Input for this task:
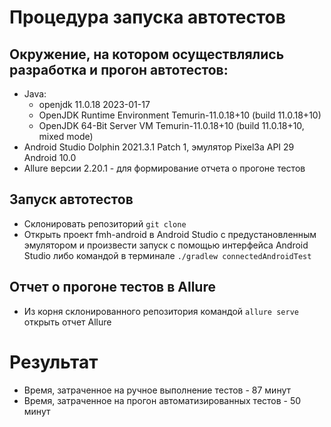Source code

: # Процедура запуска автотестов
## Окружение, на котором осуществлялись разработка и прогон автотестов:
* Java: 
  * openjdk 11.0.18 2023-01-17
  * OpenJDK Runtime Environment Temurin-11.0.18+10 (build 11.0.18+10)
  * OpenJDK 64-Bit Server VM Temurin-11.0.18+10 (build 11.0.18+10, mixed mode)
* Android Studio Dolphin 2021.3.1 Patch 1, эмулятор Pixel3a API 29 Android 10.0
* Allure версии 2.20.1 - для формирование отчета о прогоне тестов
## Запуск автотестов
* Склонировать репозиторий ``` git clone ```
* Открыть проект fmh-android в Android Studio с предустановленным эмулятором и произвести запуск с помощью интерфейса Android Studio либо командой в терминале ``` ./gradlew connectedAndroidTest ```
## Отчет о прогоне тестов в Allure
* Из корня склонированного репозитория командой ``` allure serve ``` открыть отчет Allure
# Результат
* Время, затраченное на ручное выполнение тестов - 87 минут
* Время, затраченное на прогон автоматизированных тестов - 50 минут
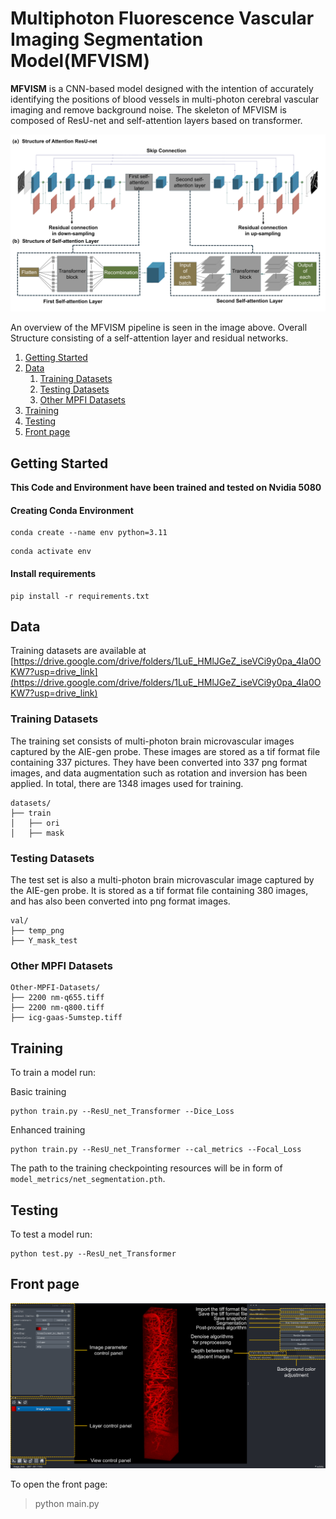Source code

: # Multiphoton Fluorescence Vascular Imaging Segmentation Model(MFVISM)

**MFVISM** is a CNN-based model designed with the intention of accurately identifying the positions of blood vessels in multi-photon cerebral vascular imaging and remove background noise. The skeleton of MFVISM is composed of ResU-net and self-attention layers based on transformer.

![MFVISM](MFVISM.png)

An overview of the MFVISM pipeline is seen in the image above. Overall Structure consisting of a self-attention layer and residual networks.

1. [Getting Started](#getting-started)
2. [Data](#data)
    1. [Training Datasets](#Training-Datasets)
    2.  [Testing Datasets](#Testing-Datasets)
    3. [Other MPFI Datasets](#Other-MPFI-Datasets)
3. [Training](#Training)
6. [Testing](#Testing)
7. [Front page](#Front-page)


## Getting Started

**This Code and Environment have been trained and tested on Nvidia 5080**

#### Creating Conda Environment

```
conda create --name env python=3.11
```
```
conda activate env
```

#### Install requirements
```
pip install -r requirements.txt
```
## Data

Training datasets are available at [https://drive.google.com/drive/folders/1LuE_HMlJGeZ_iseVCi9y0pa_4la0OKW7?usp=drive_link](https://drive.google.com/drive/folders/1LuE_HMlJGeZ_iseVCi9y0pa_4la0OKW7?usp=drive_link)

### Training Datasets
The training set consists of multi-photon brain microvascular images captured by the AIE-gen probe. These images are stored as a tif format file containing 337 pictures. They have been converted into 337 png format images, and data augmentation such as rotation and inversion has been applied. In total, there are 1348 images used for training.

```
datasets/
├── train
│   ├── ori
│   ├── mask
```

### Testing Datasets
The test set is also a multi-photon brain microvascular image captured by the AIE-gen probe. It is stored as a tif format file containing 380 images, and has also been converted into png format images.
```
val/
├── temp_png
├── Y_mask_test
```

### Other MPFI Datasets

```
Other-MPFI-Datasets/
├── 2200 nm-q655.tiff
├── 2200 nm-q800.tiff
├── icg-gaas-5umstep.tiff
```

## Training
To train a model run:

Basic training
```
python train.py --ResU_net_Transformer --Dice_Loss
```


Enhanced training
```
python train.py --ResU_net_Transformer --cal_metrics --Focal_Loss
```
The path to the training checkpointing resources will be in form of ```model_metrics/net_segmentation.pth```.
## Testing

To test a model run:
```
python test.py --ResU_net_Transformer
```
## Front page
![Front-page](frontPage.png)

To open the front page:

> python main.py
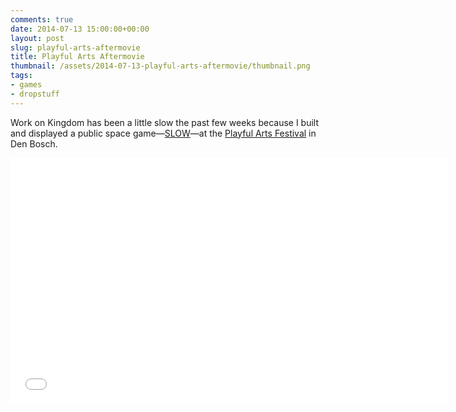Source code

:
 ```yaml
---
comments: true
date: 2014-07-13 15:00:00+00:00
layout: post
slug: playful-arts-aftermovie
title: Playful Arts Aftermovie
thumbnail: /assets/2014-07-13-playful-arts-aftermovie/thumbnail.png
tags:
- games
- dropstuff
---
```


Work on Kingdom has been a little slow the past few weeks because I built and displayed a public space game—[SLOW](http://forums.tigsource.com/index.php?topic=40663)—at the [Playful Arts Festival](http://playfulartsfestival.com/) in Den Bosch. 

<iframe src="//player.vimeo.com/video/99232832?portrait=0&amp;color=65b8ff" width="700" height="393" frameborder="0" webkitallowfullscreen mozallowfullscreen allowfullscreen></iframe>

What you have to do: Which lines of the entries above contain the string "Время"? Copy each one.

Finished exercise:
* Время, затраченное на ручное выполнение тестов - 87 минут
* Время, затраченное на прогон автоматизированных тестов - 50 минут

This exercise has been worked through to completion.